Below is a block of entries; repeat exactly the lines starting at the line that contains "Please feel free" and ending at the line that contains "That means we", both included.

Start of TASK MATERIAL

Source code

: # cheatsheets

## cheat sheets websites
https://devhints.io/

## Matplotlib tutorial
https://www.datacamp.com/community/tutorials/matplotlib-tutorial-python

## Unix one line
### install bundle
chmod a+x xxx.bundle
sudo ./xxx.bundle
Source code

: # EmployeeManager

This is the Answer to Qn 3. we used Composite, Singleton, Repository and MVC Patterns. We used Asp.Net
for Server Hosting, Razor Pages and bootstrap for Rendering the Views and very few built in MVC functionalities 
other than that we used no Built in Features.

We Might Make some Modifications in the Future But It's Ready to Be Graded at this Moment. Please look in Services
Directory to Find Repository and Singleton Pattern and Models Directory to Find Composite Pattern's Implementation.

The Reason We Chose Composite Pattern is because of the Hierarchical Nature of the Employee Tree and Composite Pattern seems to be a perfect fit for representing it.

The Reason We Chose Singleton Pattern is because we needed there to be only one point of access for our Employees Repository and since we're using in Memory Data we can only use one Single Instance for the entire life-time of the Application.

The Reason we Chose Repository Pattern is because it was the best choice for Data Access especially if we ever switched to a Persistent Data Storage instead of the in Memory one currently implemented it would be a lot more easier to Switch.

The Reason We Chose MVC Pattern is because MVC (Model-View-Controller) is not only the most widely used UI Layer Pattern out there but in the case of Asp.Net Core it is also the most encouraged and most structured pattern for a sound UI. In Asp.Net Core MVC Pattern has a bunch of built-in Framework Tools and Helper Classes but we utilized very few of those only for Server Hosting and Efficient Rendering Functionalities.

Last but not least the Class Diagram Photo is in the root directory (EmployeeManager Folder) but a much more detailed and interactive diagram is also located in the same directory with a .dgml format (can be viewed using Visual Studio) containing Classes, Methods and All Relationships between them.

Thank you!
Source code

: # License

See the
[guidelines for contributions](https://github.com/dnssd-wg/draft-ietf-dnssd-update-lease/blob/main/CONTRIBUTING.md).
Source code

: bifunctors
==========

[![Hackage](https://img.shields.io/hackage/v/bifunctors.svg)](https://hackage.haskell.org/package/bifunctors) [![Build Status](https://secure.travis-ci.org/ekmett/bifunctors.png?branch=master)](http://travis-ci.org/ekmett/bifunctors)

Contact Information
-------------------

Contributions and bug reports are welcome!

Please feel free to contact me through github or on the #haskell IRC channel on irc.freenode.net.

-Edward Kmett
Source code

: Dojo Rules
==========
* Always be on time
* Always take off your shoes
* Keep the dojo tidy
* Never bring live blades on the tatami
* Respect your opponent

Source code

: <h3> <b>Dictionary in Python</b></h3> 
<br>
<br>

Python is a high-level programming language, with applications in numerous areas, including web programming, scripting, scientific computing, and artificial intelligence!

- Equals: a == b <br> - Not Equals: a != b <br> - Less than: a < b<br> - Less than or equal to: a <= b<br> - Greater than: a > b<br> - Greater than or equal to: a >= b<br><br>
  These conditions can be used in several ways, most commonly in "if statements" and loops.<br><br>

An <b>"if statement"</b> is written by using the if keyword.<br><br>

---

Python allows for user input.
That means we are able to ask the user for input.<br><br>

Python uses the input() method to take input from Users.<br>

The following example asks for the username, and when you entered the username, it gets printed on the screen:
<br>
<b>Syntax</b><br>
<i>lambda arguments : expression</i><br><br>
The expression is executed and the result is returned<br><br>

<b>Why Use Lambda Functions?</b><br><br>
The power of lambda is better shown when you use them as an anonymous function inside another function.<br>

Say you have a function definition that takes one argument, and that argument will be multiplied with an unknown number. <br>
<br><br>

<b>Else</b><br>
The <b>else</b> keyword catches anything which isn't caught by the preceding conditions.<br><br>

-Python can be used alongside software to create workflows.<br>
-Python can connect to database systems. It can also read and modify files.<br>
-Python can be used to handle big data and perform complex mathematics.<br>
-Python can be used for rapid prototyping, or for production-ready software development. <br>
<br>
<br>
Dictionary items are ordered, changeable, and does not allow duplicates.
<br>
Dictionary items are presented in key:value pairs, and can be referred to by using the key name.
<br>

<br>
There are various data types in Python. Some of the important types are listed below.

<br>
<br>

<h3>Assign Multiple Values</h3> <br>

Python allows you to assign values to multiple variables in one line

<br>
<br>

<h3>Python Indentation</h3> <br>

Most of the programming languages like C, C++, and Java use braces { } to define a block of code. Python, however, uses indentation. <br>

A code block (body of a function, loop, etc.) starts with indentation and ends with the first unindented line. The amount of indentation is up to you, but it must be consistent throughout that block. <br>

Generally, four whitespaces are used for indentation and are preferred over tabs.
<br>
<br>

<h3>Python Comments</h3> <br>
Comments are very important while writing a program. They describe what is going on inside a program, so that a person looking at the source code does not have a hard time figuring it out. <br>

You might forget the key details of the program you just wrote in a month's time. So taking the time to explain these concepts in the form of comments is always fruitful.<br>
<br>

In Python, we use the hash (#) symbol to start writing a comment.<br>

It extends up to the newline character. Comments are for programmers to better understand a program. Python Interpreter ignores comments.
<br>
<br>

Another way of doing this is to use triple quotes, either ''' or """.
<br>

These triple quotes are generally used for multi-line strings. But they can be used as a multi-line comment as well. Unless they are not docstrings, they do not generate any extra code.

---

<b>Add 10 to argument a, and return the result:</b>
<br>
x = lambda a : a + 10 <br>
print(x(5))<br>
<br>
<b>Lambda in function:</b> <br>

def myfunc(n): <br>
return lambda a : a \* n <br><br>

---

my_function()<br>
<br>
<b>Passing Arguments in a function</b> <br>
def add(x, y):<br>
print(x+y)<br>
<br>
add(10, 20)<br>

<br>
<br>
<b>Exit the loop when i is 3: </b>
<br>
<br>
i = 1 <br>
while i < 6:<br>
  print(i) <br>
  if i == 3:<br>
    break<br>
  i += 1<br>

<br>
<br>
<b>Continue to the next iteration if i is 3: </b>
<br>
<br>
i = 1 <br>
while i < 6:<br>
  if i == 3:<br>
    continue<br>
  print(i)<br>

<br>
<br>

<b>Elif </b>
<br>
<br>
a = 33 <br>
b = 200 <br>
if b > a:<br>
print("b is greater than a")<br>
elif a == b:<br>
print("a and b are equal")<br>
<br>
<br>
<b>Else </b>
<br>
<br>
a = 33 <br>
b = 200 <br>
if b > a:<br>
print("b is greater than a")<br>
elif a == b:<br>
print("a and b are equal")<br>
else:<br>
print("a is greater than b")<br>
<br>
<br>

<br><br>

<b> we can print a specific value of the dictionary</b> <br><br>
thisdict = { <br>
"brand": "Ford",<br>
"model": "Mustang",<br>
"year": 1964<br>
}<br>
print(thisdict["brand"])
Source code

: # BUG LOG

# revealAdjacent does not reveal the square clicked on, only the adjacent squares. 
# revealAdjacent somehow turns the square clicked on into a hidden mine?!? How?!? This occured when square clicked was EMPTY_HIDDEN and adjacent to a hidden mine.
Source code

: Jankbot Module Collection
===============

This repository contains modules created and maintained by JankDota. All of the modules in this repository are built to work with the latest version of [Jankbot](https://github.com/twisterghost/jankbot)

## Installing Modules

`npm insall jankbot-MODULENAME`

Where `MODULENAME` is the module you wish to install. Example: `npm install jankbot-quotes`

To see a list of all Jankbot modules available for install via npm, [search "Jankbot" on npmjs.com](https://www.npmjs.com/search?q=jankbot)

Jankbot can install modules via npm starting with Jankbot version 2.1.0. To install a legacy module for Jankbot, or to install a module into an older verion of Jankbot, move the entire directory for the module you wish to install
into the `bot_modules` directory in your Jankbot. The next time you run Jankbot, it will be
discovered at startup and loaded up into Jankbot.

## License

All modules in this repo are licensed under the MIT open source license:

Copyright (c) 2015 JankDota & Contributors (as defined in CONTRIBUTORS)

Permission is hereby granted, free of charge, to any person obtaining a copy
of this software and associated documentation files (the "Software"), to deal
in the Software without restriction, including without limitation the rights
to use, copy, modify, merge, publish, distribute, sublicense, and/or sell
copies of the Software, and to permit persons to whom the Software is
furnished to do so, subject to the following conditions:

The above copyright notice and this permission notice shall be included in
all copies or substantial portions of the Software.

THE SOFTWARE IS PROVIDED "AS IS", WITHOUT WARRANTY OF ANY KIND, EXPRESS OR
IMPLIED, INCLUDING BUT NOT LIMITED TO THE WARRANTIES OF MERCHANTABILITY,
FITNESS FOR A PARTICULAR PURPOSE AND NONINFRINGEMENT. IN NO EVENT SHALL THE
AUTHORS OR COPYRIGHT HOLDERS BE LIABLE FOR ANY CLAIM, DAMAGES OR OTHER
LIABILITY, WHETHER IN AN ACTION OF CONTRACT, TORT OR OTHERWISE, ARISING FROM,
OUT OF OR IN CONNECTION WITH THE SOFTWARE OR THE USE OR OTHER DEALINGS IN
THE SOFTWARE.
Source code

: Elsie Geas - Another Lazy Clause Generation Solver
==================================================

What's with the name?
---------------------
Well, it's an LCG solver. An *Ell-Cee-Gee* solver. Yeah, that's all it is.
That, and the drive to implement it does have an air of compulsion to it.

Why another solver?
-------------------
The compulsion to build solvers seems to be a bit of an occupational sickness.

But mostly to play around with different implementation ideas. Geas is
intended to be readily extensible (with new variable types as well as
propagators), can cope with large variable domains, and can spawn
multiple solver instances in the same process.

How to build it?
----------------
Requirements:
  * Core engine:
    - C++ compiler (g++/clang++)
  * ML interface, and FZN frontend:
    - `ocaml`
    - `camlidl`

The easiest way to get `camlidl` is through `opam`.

End of TASK MATERIAL

### WRITTEN REPLY
Please feel free to contact me through github or on the #haskell IRC channel on irc.freenode.net.

-Edward Kmett
Source code

: Dojo Rules
==========
* Always be on time
* Always take off your shoes
* Keep the dojo tidy
* Never bring live blades on the tatami
* Respect your opponent

Source code

: <h3> <b>Dictionary in Python</b></h3> 
<br>
<br>

Python is a high-level programming language, with applications in numerous areas, including web programming, scripting, scientific computing, and artificial intelligence!

- Equals: a == b <br> - Not Equals: a != b <br> - Less than: a < b<br> - Less than or equal to: a <= b<br> - Greater than: a > b<br> - Greater than or equal to: a >= b<br><br>
  These conditions can be used in several ways, most commonly in "if statements" and loops.<br><br>

An <b>"if statement"</b> is written by using the if keyword.<br><br>

---

Python allows for user input.
That means we are able to ask the user for input.<br><br>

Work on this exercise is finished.